Mental-image-driven: Users are typically re-finding images they have previously seen, relying on memory representations that range from vague to clear—so-called "mental images."

Existing interactive retrieval methods (ChatIR, PlugIR) share a fundamental limitation: feedback is confined to text. This indirect, abstract linguistic feedback underperforms in the following respects:

Ambiguity: Textual descriptions struggle to convey precise visual details. For example, asking "Is he wearing a hat?" and receiving "No"—when the subject is actually wearing a helmet—introduces semantic drift that misleads subsequent queries.
Unpredictability: In vision-language embedding spaces such as CLIP, minor textual modifications can produce drastically different retrieval results.
Opacity: The system's internal interpretation of the query—its "visual belief"—is entirely invisible to the user, reducing query refinement to a blind trial-and-error process.

Core Problem¶

This paper formally defines the Mental Image Retrieval (MIR) task: the user holds a target image in mind (a mental image) and collaborates with an image search engine through multi-round interaction to locate it. MIR is a subtask of interactive text-to-image retrieval, focusing on Known-Item Search (where the user has previously seen the target) rather than exploratory search.

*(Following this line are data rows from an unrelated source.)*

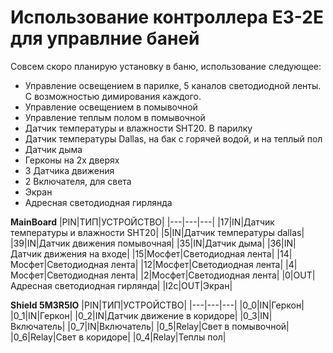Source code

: # Использование контроллера E3-2E для управлние баней

Совсем скоро планирую установку в баню, использование следующее:
- Управление освещением в парилке, 5 каналов светодиодной ленты. С возможностью димирования каждого. 
- Управление освещением в помывочной
- Управление теплым полом в помывочной
- Датчик температуры и влажности SHT20. В парилку
- Датчик температуры Dallas, на бак с горячей водой, и на теплый пол
- Датчик дыма
- Герконы на 2х дверях 
- 3 Датчика движения
- 2 Включателя, для света
- Экран
- Адресная светодиодная гирлянда


**MainBoard**
|PIN|ТИП|УСТРОЙСТВО|
|---|---|---|
|17|IN|Датчик температуры и влажности SHT20|
|5|IN|Датчик температуры dallas|	
|39|IN|Датчик движения помывочная|
|35|IN|Датчик дыма|
|36|IN|Датчик движения на входе|
|15|Мосфет|Светодиодная лента|
|14|Мосфет|Светодиодная лента|
|12|Мосфет|Светодиодная лента|
|4|Мосфет|Светодиодная лента|
|2|Мосфет|Светодиодная лента|
|0|OUT|Адресная светодиодная гирлянда|
|I2c|OUT|Экран|		


**Shield 5M3R5IO**
|PIN|ТИП|УСТРОЙСТВО|
|---|---|---|
|0_0|IN|Геркон|
|0_1|IN|Геркон|
|0_2|IN|Датчик движение в коридоре|
|0_3|IN|Включатель|
|0_7|IN|Включатель|
|0_5|Relay|Свет в помывочной|
|0_6|Relay|Свет в коридоре|
|0_4|Relay|Теплы пол|


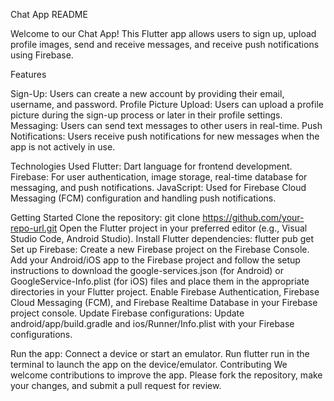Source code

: Chat App README

Welcome to our Chat App! This Flutter app allows users to sign up, upload profile images, send and receive messages, and receive push notifications using Firebase.

Features

Sign-Up: Users can create a new account by providing their email, username, and password.
Profile Picture Upload: Users can upload a profile picture during the sign-up process or later in their profile settings.
Messaging: Users can send text messages to other users in real-time.
Push Notifications: Users receive push notifications for new messages when the app is not actively in use.


Technologies Used
Flutter: Dart language for frontend development.
Firebase: For user authentication, image storage, real-time database for messaging, and push notifications.
JavaScript: Used for Firebase Cloud Messaging (FCM) configuration and handling push notifications.


Getting Started
Clone the repository: git clone https://github.com/your-repo-url.git
Open the Flutter project in your preferred editor (e.g., Visual Studio Code, Android Studio).
Install Flutter dependencies: flutter pub get
Set up Firebase:
Create a new Firebase project on the Firebase Console.
Add your Android/iOS app to the Firebase project and follow the setup instructions to download the google-services.json (for Android) or GoogleService-Info.plist (for iOS) files and place them in the appropriate directories in your Flutter project.
Enable Firebase Authentication, Firebase Cloud Messaging (FCM), and Firebase Realtime Database in your Firebase project console.
Update Firebase configurations:
Update android/app/build.gradle and ios/Runner/Info.plist with your Firebase configurations.

Run the app:
Connect a device or start an emulator.
Run flutter run in the terminal to launch the app on the device/emulator.
Contributing
We welcome contributions to improve the app. Please fork the repository, make your changes, and submit a pull request for review.
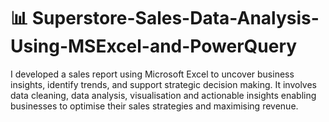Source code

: # 📊 Superstore-Sales-Data-Analysis-Using-MSExcel-and-PowerQuery
I developed a sales report using Microsoft Excel to uncover business insights, identify trends, and support strategic decision making. It involves data cleaning, data analysis, visualisation and actionable insights enabling businesses to optimise their sales strategies and maximising revenue.
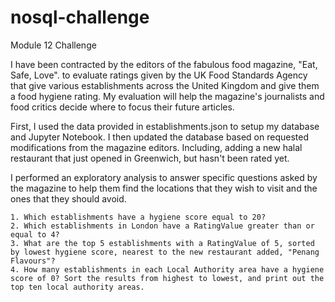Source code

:# nosql-challenge
Module 12 Challenge

I have been contracted by the editors of the fabulous food magazine, "Eat, Safe, Love". to evaluate ratings given by the UK Food Standards Agency that give various establishments across the United Kingdom and give them a food hygiene rating. My evaluation will help the magazine's journalists and food critics decide where to focus their future articles. 

First, I used the data provided in establishments.json to setup my database and Jupyter Notebook. I then updated the database based on requested modifications from the magazine editors. Including, adding a new halal restaurant that just opened in Greenwich, but hasn't been rated yet. 

I performed an exploratory analysis to answer specific questions asked by the magazine to help them find the locations that they wish to visit and the ones that they should avoid.

    1. Which establishments have a hygiene score equal to 20?
    2. Which establishments in London have a RatingValue greater than or equal to 4?
    3. What are the top 5 establishments with a RatingValue of 5, sorted by lowest hygiene score, nearest to the new restaurant added, "Penang Flavours"?
    4. How many establishments in each Local Authority area have a hygiene score of 0? Sort the results from highest to lowest, and print out the top ten local authority areas.



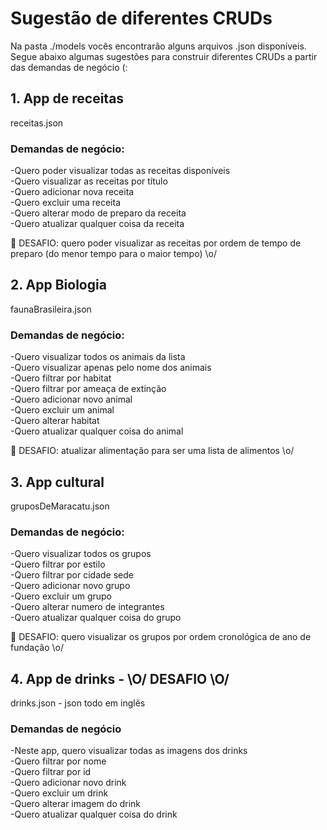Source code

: # Sugestão de diferentes CRUDs
Na pasta ./models vocês encontrarão alguns arquivos .json disponíveis. Segue abaixo algumas sugestões para construir diferentes CRUDs a partir das demandas de negócio (:

## 1. App de receitas
receitas.json
### Demandas de negócio:
-Quero poder visualizar todas as receitas disponíveis<br />
-Quero visualizar as receitas por título<br />
-Quero adicionar nova receita<br />
-Quero excluir uma receita<br />
-Quero alterar modo de preparo da receita<br />
-Quero atualizar qualquer coisa da receita<br />

:eyes: DESAFIO: quero poder visualizar as receitas por ordem de tempo de preparo (do menor tempo para o maior tempo) \o/

## 2. App Biologia
faunaBrasileira.json
### Demandas de negócio:
-Quero visualizar todos os animais da lista<br />
-Quero visualizar apenas pelo nome dos animais<br />
-Quero filtrar por habitat<br />
-Quero filtrar por ameaça de extinção<br />
-Quero adicionar novo animal<br />
-Quero excluir um animal<br />
-Quero alterar habitat<br />
-Quero atualizar qualquer coisa do animal<br />

:eyes: DESAFIO: atualizar alimentação para ser uma lista de alimentos \o/

## 3. App cultural
gruposDeMaracatu.json
### Demandas de negócio:
-Quero visualizar todos os grupos<br />
-Quero filtrar por estilo<br />
-Quero filtrar por cidade sede<br />
-Quero adicionar novo grupo<br />
-Quero excluir um grupo<br />
-Quero alterar numero de integrantes<br />
-Quero atualizar qualquer coisa do grupo<br />

:eyes: DESAFIO: quero visualizar os grupos por ordem cronológica de ano de fundação \o/

## 4. App de drinks - \O/ DESAFIO \O/
drinks.json - json todo em inglês

### Demandas de negócio
-Neste app, quero visualizar todas as imagens dos drinks<br />
-Quero filtrar por nome<br />
-Quero filtrar por id<br />
-Quero adicionar novo drink<br />
-Quero excluir um drink<br />
-Quero alterar imagem do drink<br />
-Quero atualizar qualquer coisa do drink<br />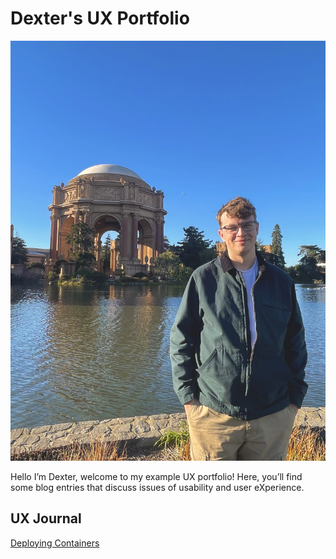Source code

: # Dexter's UX Portfolio 

![profile picture](assets/profilepicture.jpg)

Hello I’m Dexter, welcome to my example UX portfolio! Here, you’ll find some blog entries that discuss issues of usability and user eXperience.

## UX Journal

[Deploying Containers](j01/README.md)
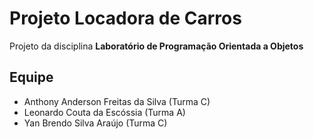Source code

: # Projeto Locadora de Carros

Projeto da disciplina **Laboratório de Programação Orientada a Objetos**

## Equipe
- Anthony Anderson Freitas da Silva (Turma C)
- Leonardo Couta da Escóssia (Turma A)
- Yan Brendo Silva Araújo (Turma C)




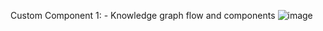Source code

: Custom Component 1: - Knowledge graph flow and components
![image](https://github.com/user-attachments/assets/a8a22c67-d52c-4959-826e-c7d35e170280)

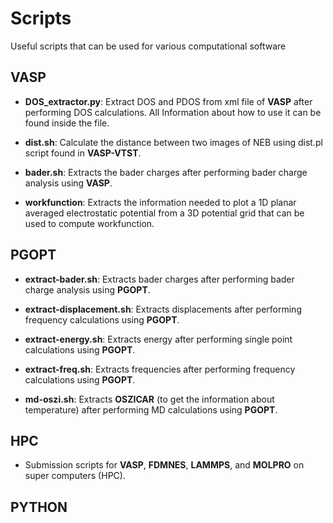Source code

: # Scripts
Useful scripts that can be used for various computational software

## VASP

* **DOS_extractor.py**: Extract DOS and PDOS from xml file of **VASP** after performing DOS calculations. All Information about how to use it can be found inside the file.

* **dist.sh**: Calculate the distance between two images of NEB using dist.pl script found in **VASP-VTST**.

* **bader.sh**: Extracts the bader charges after performing bader charge analysis using **VASP**.

* **workfunction**: Extracts the information needed to plot a 1D planar averaged electrostatic potential from a 3D potential grid that can be used to compute workfunction.

## PGOPT

* **extract-bader.sh**: Extracts bader charges after performing bader charge analysis using **PGOPT**.

* **extract-displacement.sh**: Extracts displacements after performing frequency calculations using **PGOPT**.

* **extract-energy.sh**: Extracts energy after performing single point calculations using **PGOPT**.

* **extract-freq.sh**: Extracts frequencies after performing frequency calculations using **PGOPT**.

* **md-oszi.sh**: Extracts **OSZICAR** (to get the information about temperature) after performing MD calculations using **PGOPT**.

## HPC

* Submission scripts for **VASP**, **FDMNES**, **LAMMPS**, and **MOLPRO** on super computers (HPC).

## PYTHON
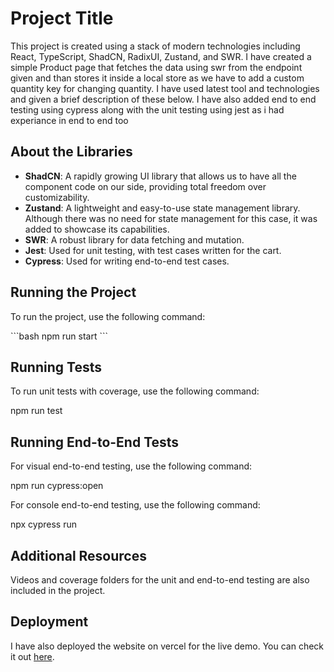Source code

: # Project Title

This project is created using a stack of modern technologies including React, TypeScript, ShadCN, RadixUI, Zustand, and SWR. I have created a simple Product page that fetches the data using swr from the endpoint given and than stores it inside a local store as we have to add a custom quantity key for changing quantity. I have used latest tool and technologies and given a brief description of these below. I have also added end to end testing using cypress along with the unit testing using jest as i had experiance in end to end too

## About the Libraries

- **ShadCN**: A rapidly growing UI library that allows us to have all the component code on our side, providing total freedom over customizability.
- **Zustand**: A lightweight and easy-to-use state management library. Although there was no need for state management for this case, it was added to showcase its capabilities.
- **SWR**: A robust library for data fetching and mutation.
- **Jest**: Used for unit testing, with test cases written for the cart.
- **Cypress**: Used for writing end-to-end test cases.

## Running the Project

To run the project, use the following command:

\`\`\`bash
npm run start
\`\`\`

## Running Tests

To run unit tests with coverage, use the following command:

npm run test

## Running End-to-End Tests

For visual end-to-end testing, use the following command:

npm run cypress:open

For console end-to-end testing, use the following command:

npx cypress run

## Additional Resources

Videos and coverage folders for the unit and end-to-end testing are also included in the project.

## Deployment

I have also deployed the website on vercel for the live demo. You can check it out [here](https://softoo-assignment.vercel.app/).
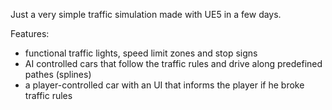 Just a very simple traffic simulation made with UE5 in a few days.

Features:
- functional traffic lights, speed limit zones and stop signs
- AI controlled cars that follow the traffic rules and drive along predefined pathes (splines)
- a player-controlled car with an UI that informs the player if he broke traffic rules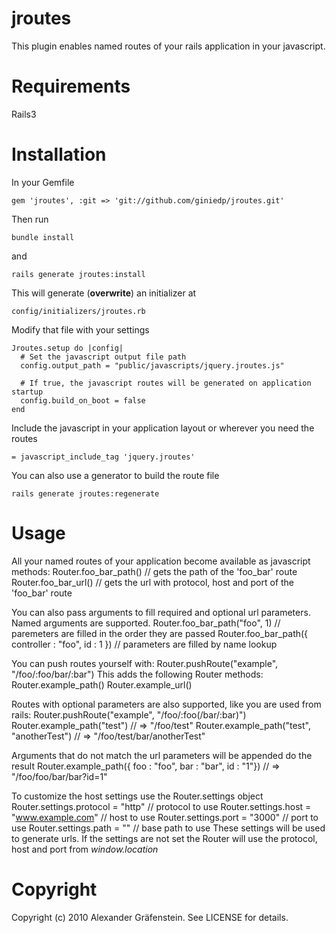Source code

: jroutes
=====================================================
This plugin enables named routes of your rails application in your javascript.

Requirements
=====
Rails3

Installation
=====
In your Gemfile

    gem 'jroutes', :git => 'git://github.com/giniedp/jroutes.git'

Then run
    
    bundle install
    
and

    rails generate jroutes:install
    
This will generate (**overwrite**) an initializer at

    config/initializers/jroutes.rb
    
Modify that file with your settings

    Jroutes.setup do |config|
      # Set the javascript output file path
      config.output_path = "public/javascripts/jquery.jroutes.js"
      
      # If true, the javascript routes will be generated on application startup
      config.build_on_boot = false
    end

Include the javascript in your application layout or wherever you need the routes

    = javascript_include_tag 'jquery.jroutes'

You can also use a generator to build the route file

    rails generate jroutes:regenerate
    
Usage
=====
All your named routes of your application become available as javascript methods:
    Router.foo_bar_path() // gets the path of the 'foo_bar' route
    Router.foo_bar_url()  // gets the url with protocol, host and port of the 'foo_bar' route

You can also pass arguments to fill required and optional url parameters. Named arguments are supported.
    Router.foo_bar_path("foo", 1)                       // paremeters are filled in the order they are passed
    Router.foo_bar_path({ controller : "foo", id : 1 }) // parameters are filled by name lookup

You can push routes yourself with:
    Router.pushRoute("example", "/foo/:foo/bar/:bar")
This adds the following Router methods:
    Router.example_path()
    Router.example_url()
    
Routes with optional parameters are also supported, like you are used from rails:
    Router.pushRoute("example", "/foo/:foo(/bar/:bar)")
    Router.example_path("test")                 // => "/foo/test"
    Router.example_path("test", "anotherTest")  // => "/foo/test/bar/anotherTest"

Arguments that do not match the url parameters will be appended do the result
    Router.example_path({ foo : "foo", bar : "bar", id : "1"}) // => "/foo/foo/bar/bar?id=1"
   
To customize the host settings use the Router.settings object
    Router.settings.protocol = "http"         // protocol to use
    Router.settings.host = "www.example.com"  // host to use
    Router.settings.port = "3000"             // port to use
    Router.settings.path = ""                 // base path to use
These settings will be used to generate urls. If the settings are not set the Router
will use the protocol, host and port from *window.location*

Copyright
=====

Copyright (c) 2010 Alexander Gräfenstein. See LICENSE for details.

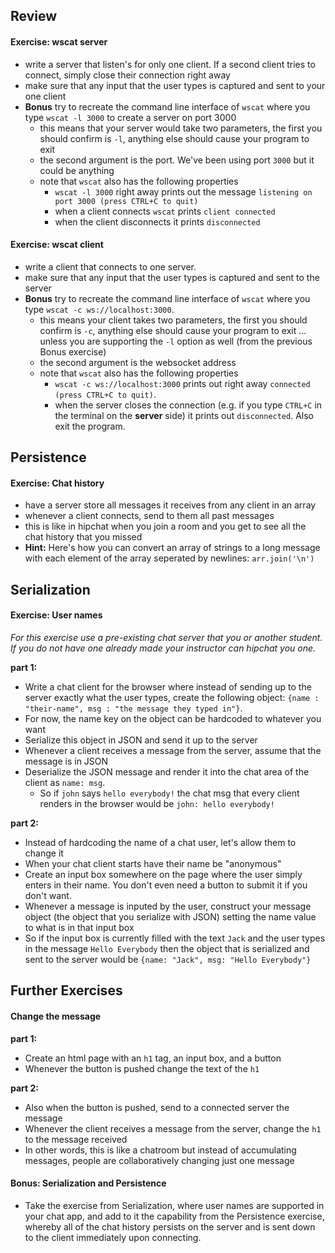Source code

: ## Review

#### Exercise: wscat server
- write a server that listen's for only one client. If a second client tries to connect, simply close their connection right away
- make sure that any input that the user types is captured and sent to your one client
- **Bonus** try to recreate the command line interface of `wscat` where you type `wscat -l 3000` to create a server on port 3000
  - this means that your server would take two parameters, the first you should confirm is `-l`, anything else should cause your program to exit
  - the second argument is the port. We've been using port `3000` but it could be anything
  - note that `wscat` also has the following properties
    - `wscat -l 3000` right away prints out the message `listening on port 3000 (press CTRL+C to quit)`
    - when a client connects `wscat` prints `client connected`
    - when the client disconnects it prints `disconnected`


#### Exercise: wscat client
- write a client that connects to one server.
- make sure that any input that the user types is captured and sent to the server
- **Bonus** try to recreate the command line interface of `wscat` where you type `wscat -c ws://localhost:3000`.
  - this means your client takes two parameters, the first you should confirm is `-c`, anything else should cause your program to exit ... unless you are supporting the `-l` option as well (from the previous Bonus exercise)
  - the second argument is the websocket address
  - note that `wscat` also has the following properties
    - `wscat -c ws://localhost:3000` prints out right away `connected (press CTRL+C to quit)`.
    - when the server closes the connection (e.g. if you type `CTRL+C` in the terminal on the **server** side) it prints out `disconnected`. Also exit the program.


## Persistence

#### Exercise: Chat history
- have a server store all messages it receives from any client in an array
- whenever a client connects, send to them all past messages
- this is like in hipchat when you join a room and you get to see all the chat history that you missed
- **Hint:** Here's how you can convert an array of strings to a long message with each element of the array seperated by newlines: `arr.join('\n')`


## Serialization

#### Exercise: User names
*For this exercise use a pre-existing chat server that you or another student. If you do not have one already made your instructor can hipchat you one.*


**part 1:**

- Write a chat client for the browser where instead of sending up to the server exactly what the user types, create the following object: `{name : "their-name", msg : "the message they typed in"}`.
- For now, the name key on the object can be hardcoded to whatever you want
- Serialize this object in JSON and send it up to the server
- Whenever a client receives a message from the server, assume that the message is in JSON
- Deserialize the JSON message and render it into the chat area of the client as `name: msg`.
  - So if `john` says `hello everybody!` the chat msg that every client renders in the browser would be `john: hello everybody!`

**part 2:**
- Instead of hardcoding the name of a chat user, let's allow them to change it
- When your chat client starts have their name be "anonymous"
- Create an input box somewhere on the page where the user simply enters in their name. You don't even need a button to submit it if you don't want.
- Whenever a message is inputed by the user, construct your message object (the object that you serialize with JSON) setting the name value to what is in that input box
- So if the input box is currently filled with the text `Jack` and the user types in the message `Hello Everybody` then the object that is serialized and sent to the server would be `{name: "Jack", msg: "Hello Everybody"}`


## Further Exercises

#### Change the message

**part 1:**
- Create an html page with an `h1` tag, an input box, and a button
- Whenever the button is pushed change the text of the `h1`

**part 2:**
- Also when the button is pushed, send to a connected server the message
- Whenever the client receives a message from the server, change the `h1` to the message received
- In other words, this is like a chatroom but instead of accumulating messages, people are collaboratively changing just one message

#### Bonus: Serialization and Persistence

- Take the exercise from Serialization, where user names are supported in your chat app, and add to it the capability from the Persistence exercise, whereby all of the chat history persists on the server and is sent down to the client immediately upon connecting.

The central challenge is: how to provide users with clear, interpretable, and actionable feedback that enables effective query improvement?

Method¶

GenIR Framework Overview¶

GenIR employs a simple yet powerful iterative pipeline. Each round of interaction comprises four steps:

Step 1: Query Construction The user constructs a text query $q_t$ describing the mental image, and is encouraged to include both high-level descriptions (scene type, overall composition) and fine-grained attributes (colors, object details).

Step 2: Synthetic Image Generation Given query $q_t$, the image generator $G$ produces a synthetic image: $$I_t^{\text{synthetic}} = G(q_t)$$ This image serves as an explicit visualization of the system's understanding of the query—projecting the query's representation in the vision-language latent space into a form that humans can directly perceive.

Step 3: Image-to-Image Retrieval An image encoder (e.g., the CLIP image encoder) embeds both the synthetic image and database images into a shared visual feature space, and retrieval is performed via cosine similarity: $$I_t^{\text{retrieved}} = \arg\max_{I \in \mathcal{N}} \text{cosine}(\phi(I_t^{\text{synthetic}}), \phi(I))$$ where $\phi$ denotes the image encoder. This transforms retrieval from cross-modal matching (text → image) to same-modal matching (image → image).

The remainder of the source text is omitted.